Die Beziehung zwischen Patrick und Nela ist sehr komplex, durch Missverständnisse geprägt und keineswegs auf einem sicheren Standbein aufgebaut. Somit wird sie sehr realistisch geschildert, man erlebt die Sorgen, Ängste und Verliebtheitsgefühle beinahe hautnah mit und darf dabei zusehen, wie beide miteinander wachsen. So erreicht diese Verbindung eine Tiefe, die eher wenige Jugendromane in dieser Art vorweisen können. Die Erwachsenen sind nicht nur Eckpfeiler dieses Prozesses, sondern vermitteln gleichzeitig, dass auch in ihrer Altersspanne nichts einfach ist. Lisa hat häufig genau dieselben Probleme in der Liebe wie ihre junge Nichte, nur ist sie eben ein Kapitel weiter. Das heißt jedoch nicht, dass sie damit auch weiser ist. Dennoch findet Nela in ihr nicht nur eine fürsorgliche Tante, sondern auch eine einfühlsame Freundin.

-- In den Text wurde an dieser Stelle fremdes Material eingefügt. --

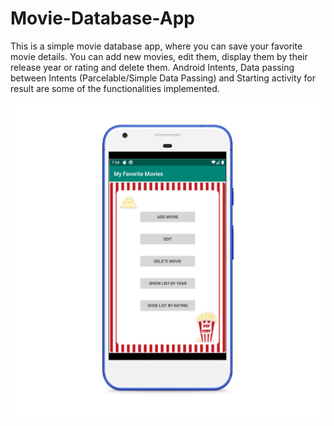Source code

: # Movie-Database-App

This is a simple movie database app, where you can save your favorite movie details. You can add new movies, edit them, display them by their release year or rating and delete them. Android Intents, Data passing between
Intents (Parcelable/Simple Data Passing) and Starting activity for result are some of the functionalities implemented.

![alt text](https://github.com/sahilsood/Movie-Database-App/blob/master/movie.png)
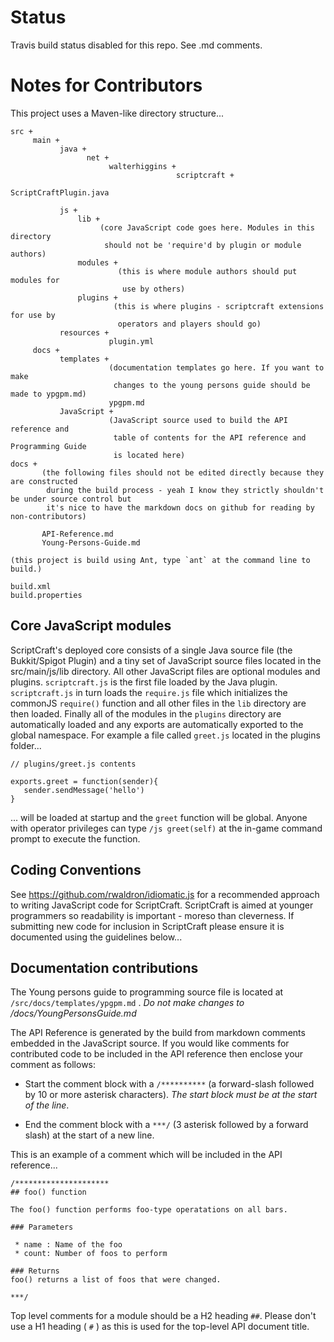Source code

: # Status

Travis build status disabled for this repo. See .md comments.

<!-- 
[![Travis Build Status](https://api.travis-ci.org/walterhiggins/ScriptCraft.png)](http://travis-ci.org/walterhiggins/ScriptCraft)
-->

# Notes for Contributors

This project uses a Maven-like directory structure...

    src +
         main +
               java +
                     net +
                          walterhiggins +
                                         scriptcraft +
                                                       ScriptCraftPlugin.java

               js +
                   lib +
                        (core JavaScript code goes here. Modules in this directory
                         should not be 'require'd by plugin or module authors)
                   modules +
                            (this is where module authors should put modules for
                             use by others)
                   plugins +
                           (this is where plugins - scriptcraft extensions for use by
                            operators and players should go)
               resources +
                          plugin.yml
         docs +
               templates +
                          (documentation templates go here. If you want to make
                           changes to the young persons guide should be made to ypgpm.md)
                          ypgpm.md
               JavaScript +
                          (JavaScript source used to build the API reference and
                           table of contents for the API reference and Programming Guide
                           is located here)
    docs +
           (the following files should not be edited directly because they are constructed
            during the build process - yeah I know they strictly shouldn't be under source control but
            it's nice to have the markdown docs on github for reading by non-contributors)

           API-Reference.md
           Young-Persons-Guide.md

    (this project is build using Ant, type `ant` at the command line to build.)

    build.xml
    build.properties

## Core JavaScript modules

ScriptCraft's deployed core consists of a single Java source file (the
Bukkit/Spigot Plugin) and a tiny set of JavaScript source files located in
the src/main/js/lib directory. All other JavaScript files are
optional modules and plugins. `scriptcraft.js` is the first file
loaded by the Java plugin. `scriptcraft.js` in turn loads the `require.js`
file which initializes the commonJS `require()` function and all other
files in the `lib` directory are then loaded. Finally all of the modules
in the `plugins` directory are automatically loaded and any exports are
automatically exported to the global namespace. For example a file
called `greet.js` located in the plugins folder...

    // plugins/greet.js contents

    exports.greet = function(sender){
       sender.sendMessage('hello')
    }

... will be loaded at startup and the `greet` function will be
global. Anyone with operator privileges can type `/js greet(self)` at
the in-game command prompt to execute the function.

## Coding Conventions

See <https://github.com/rwaldron/idiomatic.js> for a recommended
approach to writing JavaScript code for ScriptCraft. ScriptCraft is
aimed at younger programmers so readability is important - moreso than
cleverness. If submitting new code for inclusion in ScriptCraft please
ensure it is documented using the guidelines below...

## Documentation contributions

The Young persons guide to programming source file is located at
`/src/docs/templates/ypgpm.md` . *Do not make changes to
/docs/YoungPersonsGuide.md*

The API Reference is generated by the build from markdown comments
embedded in the JavaScript source. If you would like comments for
contributed code to be included in the API reference then enclose your
comment as follows:

 * Start the comment block with a `/**********` (a forward-slash
   followed by 10 or more asterisk characters). *The start block must
   be at the start of the line*.

 * End the comment block with a `***/` (3 asterisk followed by a
   forward slash) at the start of a new line.

This is an example of a comment which will be included in the API reference...

    /*********************
    ## foo() function

    The foo() function performs foo-type operatations on all bars.

    ### Parameters

     * name : Name of the foo
     * count: Number of foos to perform

    ### Returns
    foo() returns a list of foos that were changed.

    ***/

Top level comments for a module should be a H2 heading `##`. Please
don't use a H1 heading ( `#` ) as this is used for the top-level API
document title.
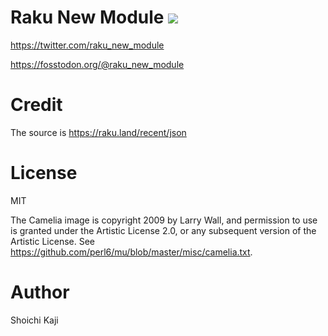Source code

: # Raku New Module [![](https://github.com/skaji/raku-new-module/workflows/test/badge.svg)](https://github.com/skaji/raku-new-module/actions)

https://twitter.com/raku_new_module

https://fosstodon.org/@raku_new_module

# Credit

The source is https://raku.land/recent/json

# License

MIT

The Camelia image is copyright 2009 by Larry Wall, and permission to use
is granted under the Artistic License 2.0, or any subsequent version
of the Artistic License. See https://github.com/perl6/mu/blob/master/misc/camelia.txt.

# Author

Shoichi Kaji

Der Moorwolf, der die ganze Geschichte wie ein unsichtbares Band zusammenhält und umspielt, hatte für mich mehrere Bedeutungen. Einerseits war er ein Gruselelement, andererseits hat er die Beziehung von Nela und Patrick wohl unbewusst immer wieder vorangetrieben. Ich muss ehrlich zugeben, dass ich mich ganz schön vor ihm gegruselt habe, gerade zu Anfang des Romans. Aber möglicherweise bin ich auch nur besonders schreckhaft, wer weiß ;)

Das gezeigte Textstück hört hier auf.